**** SUPPLIED ENTRIES
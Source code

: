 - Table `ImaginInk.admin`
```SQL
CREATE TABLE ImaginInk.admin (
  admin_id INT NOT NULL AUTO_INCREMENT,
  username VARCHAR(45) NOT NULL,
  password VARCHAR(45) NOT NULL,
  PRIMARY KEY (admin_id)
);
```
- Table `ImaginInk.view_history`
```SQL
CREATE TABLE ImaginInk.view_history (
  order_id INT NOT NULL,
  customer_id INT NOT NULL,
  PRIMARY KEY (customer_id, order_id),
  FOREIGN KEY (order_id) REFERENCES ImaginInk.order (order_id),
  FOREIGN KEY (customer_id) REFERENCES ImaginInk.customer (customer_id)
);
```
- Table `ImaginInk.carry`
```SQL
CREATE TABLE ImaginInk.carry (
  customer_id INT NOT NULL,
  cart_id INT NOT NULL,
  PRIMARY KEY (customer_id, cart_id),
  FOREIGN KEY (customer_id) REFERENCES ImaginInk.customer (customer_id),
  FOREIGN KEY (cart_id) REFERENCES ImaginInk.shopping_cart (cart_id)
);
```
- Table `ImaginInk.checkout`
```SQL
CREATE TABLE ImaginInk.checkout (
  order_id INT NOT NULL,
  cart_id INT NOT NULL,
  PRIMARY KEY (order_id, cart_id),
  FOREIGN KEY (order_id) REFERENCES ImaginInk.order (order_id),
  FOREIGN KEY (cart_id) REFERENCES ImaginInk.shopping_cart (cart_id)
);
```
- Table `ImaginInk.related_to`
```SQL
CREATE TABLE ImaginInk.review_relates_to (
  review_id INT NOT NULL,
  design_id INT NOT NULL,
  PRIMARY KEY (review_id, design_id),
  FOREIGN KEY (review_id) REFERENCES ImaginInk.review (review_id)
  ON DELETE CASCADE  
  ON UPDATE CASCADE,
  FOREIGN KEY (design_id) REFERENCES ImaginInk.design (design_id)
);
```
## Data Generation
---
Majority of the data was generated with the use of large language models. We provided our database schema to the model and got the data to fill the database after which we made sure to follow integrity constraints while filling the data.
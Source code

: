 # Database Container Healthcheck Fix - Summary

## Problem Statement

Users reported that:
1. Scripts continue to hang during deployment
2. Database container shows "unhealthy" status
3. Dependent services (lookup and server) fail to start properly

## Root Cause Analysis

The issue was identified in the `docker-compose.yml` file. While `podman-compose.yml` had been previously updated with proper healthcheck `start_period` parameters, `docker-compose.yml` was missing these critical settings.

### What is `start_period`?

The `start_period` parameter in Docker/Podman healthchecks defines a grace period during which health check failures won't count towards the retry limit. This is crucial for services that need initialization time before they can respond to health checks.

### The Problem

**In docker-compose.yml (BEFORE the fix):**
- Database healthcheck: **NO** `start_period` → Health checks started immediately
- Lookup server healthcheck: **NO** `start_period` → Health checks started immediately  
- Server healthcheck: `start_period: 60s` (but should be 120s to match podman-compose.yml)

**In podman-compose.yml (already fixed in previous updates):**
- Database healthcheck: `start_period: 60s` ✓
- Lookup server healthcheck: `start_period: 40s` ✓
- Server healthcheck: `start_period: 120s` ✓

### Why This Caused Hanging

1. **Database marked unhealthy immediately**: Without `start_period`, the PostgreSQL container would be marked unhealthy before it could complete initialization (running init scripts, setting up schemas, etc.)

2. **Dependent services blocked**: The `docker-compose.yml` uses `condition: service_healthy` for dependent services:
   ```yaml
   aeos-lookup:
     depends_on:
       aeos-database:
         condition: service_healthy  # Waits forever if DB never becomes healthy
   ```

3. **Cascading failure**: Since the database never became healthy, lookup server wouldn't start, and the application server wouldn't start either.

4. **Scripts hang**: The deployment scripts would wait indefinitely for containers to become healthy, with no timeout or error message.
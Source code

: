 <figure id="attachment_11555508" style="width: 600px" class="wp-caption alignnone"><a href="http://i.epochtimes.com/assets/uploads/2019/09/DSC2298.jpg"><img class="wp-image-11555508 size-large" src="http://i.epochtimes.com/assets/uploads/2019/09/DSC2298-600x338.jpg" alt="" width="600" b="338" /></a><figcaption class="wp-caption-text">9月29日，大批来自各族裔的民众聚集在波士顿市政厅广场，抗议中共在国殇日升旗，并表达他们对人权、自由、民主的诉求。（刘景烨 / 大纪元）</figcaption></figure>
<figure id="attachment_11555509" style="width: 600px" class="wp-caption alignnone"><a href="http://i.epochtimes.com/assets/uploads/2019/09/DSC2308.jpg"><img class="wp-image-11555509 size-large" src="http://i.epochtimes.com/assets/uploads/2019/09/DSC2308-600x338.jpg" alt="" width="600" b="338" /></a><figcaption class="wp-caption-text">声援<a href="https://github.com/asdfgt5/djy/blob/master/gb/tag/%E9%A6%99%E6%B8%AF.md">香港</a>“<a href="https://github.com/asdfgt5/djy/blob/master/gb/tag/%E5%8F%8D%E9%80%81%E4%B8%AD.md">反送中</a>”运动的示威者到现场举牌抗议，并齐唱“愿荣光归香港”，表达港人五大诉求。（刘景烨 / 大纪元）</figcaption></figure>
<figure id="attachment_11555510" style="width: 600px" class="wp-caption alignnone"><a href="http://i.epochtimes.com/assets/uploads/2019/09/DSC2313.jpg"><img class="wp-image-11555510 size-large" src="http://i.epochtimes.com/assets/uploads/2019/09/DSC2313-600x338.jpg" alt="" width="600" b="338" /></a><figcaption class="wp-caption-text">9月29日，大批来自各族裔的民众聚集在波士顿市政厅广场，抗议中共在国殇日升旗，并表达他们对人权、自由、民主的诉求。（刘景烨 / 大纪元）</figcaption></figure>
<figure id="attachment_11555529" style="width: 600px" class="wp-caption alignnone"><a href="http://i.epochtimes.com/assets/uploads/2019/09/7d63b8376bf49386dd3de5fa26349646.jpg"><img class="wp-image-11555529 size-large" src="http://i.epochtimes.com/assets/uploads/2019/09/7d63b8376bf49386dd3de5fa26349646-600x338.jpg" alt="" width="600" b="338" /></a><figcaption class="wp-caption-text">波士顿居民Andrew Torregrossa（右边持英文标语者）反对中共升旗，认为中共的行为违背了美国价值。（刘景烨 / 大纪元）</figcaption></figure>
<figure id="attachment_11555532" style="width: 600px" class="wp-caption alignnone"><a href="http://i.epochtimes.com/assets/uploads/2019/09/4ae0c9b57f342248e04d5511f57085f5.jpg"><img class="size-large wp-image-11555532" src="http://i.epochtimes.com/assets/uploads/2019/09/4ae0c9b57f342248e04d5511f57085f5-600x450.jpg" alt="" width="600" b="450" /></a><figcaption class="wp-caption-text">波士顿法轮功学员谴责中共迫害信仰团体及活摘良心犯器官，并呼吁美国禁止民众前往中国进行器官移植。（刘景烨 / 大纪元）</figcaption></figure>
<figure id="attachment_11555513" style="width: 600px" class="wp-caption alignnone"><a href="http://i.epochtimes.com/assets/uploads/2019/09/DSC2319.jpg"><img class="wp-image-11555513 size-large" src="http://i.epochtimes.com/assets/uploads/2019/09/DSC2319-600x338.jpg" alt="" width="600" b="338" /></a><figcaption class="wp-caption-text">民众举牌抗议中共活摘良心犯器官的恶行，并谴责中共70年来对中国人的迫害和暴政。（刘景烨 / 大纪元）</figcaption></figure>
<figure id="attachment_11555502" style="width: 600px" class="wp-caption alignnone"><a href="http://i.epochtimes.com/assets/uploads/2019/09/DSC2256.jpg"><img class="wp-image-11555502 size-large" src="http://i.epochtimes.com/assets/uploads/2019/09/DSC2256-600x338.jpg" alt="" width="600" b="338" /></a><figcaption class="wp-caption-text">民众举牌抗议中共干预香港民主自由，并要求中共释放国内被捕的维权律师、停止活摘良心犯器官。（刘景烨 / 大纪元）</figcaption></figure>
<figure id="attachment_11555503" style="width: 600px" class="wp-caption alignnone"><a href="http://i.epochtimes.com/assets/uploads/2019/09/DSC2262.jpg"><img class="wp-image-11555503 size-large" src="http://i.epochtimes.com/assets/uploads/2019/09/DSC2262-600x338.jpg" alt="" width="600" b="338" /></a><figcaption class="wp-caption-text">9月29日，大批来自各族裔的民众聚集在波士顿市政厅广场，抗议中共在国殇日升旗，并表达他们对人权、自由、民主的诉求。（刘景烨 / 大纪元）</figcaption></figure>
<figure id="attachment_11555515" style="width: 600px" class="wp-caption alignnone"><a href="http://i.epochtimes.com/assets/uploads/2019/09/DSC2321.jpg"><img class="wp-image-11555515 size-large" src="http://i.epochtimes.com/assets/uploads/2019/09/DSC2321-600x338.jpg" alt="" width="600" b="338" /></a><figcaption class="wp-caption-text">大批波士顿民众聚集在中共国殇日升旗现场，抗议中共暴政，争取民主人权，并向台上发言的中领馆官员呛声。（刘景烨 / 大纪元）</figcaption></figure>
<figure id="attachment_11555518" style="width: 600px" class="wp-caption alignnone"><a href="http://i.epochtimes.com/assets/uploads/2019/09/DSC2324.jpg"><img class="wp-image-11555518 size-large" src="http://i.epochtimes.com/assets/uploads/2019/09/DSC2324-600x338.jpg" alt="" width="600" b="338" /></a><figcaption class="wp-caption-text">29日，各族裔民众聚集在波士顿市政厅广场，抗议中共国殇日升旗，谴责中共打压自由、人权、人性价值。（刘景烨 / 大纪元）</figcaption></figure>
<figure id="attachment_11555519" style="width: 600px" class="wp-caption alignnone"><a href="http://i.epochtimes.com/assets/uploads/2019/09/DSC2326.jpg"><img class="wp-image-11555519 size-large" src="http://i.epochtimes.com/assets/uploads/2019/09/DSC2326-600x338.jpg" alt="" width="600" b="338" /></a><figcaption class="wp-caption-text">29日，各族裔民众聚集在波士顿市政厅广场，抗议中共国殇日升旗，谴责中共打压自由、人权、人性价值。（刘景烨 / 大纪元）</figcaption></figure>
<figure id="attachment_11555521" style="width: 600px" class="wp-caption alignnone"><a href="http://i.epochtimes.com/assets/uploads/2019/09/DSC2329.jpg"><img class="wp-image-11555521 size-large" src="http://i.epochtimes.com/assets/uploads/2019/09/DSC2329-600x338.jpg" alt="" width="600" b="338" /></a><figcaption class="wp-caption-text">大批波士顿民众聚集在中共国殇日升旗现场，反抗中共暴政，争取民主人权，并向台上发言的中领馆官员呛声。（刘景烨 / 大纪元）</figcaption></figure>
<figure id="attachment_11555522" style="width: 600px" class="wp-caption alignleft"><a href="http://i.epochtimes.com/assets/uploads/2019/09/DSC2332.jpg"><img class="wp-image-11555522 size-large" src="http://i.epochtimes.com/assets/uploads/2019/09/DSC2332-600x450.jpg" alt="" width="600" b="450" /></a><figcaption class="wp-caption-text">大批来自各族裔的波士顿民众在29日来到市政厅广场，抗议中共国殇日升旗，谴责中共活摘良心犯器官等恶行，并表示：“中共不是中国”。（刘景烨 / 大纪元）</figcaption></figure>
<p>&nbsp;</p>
********
# TASK GOAL
Print exactly the lines of the listing above starting at the line containing "Fix - Summary" and ending at the line containing "- Database healthcheck: **NO**", both included.

# ANSWER FOR THIS EXERCISE
: # Database Container Healthcheck Fix - Summary

## Problem Statement

Users reported that:
1. Scripts continue to hang during deployment
2. Database container shows "unhealthy" status
3. Dependent services (lookup and server) fail to start properly

## Root Cause Analysis

The issue was identified in the `docker-compose.yml` file. While `podman-compose.yml` had been previously updated with proper healthcheck `start_period` parameters, `docker-compose.yml` was missing these critical settings.

### What is `start_period`?

The `start_period` parameter in Docker/Podman healthchecks defines a grace period during which health check failures won't count towards the retry limit. This is crucial for services that need initialization time before they can respond to health checks.

### The Problem

**In docker-compose.yml (BEFORE the fix):**
- Database healthcheck: **NO** `start_period` → Health checks started immediately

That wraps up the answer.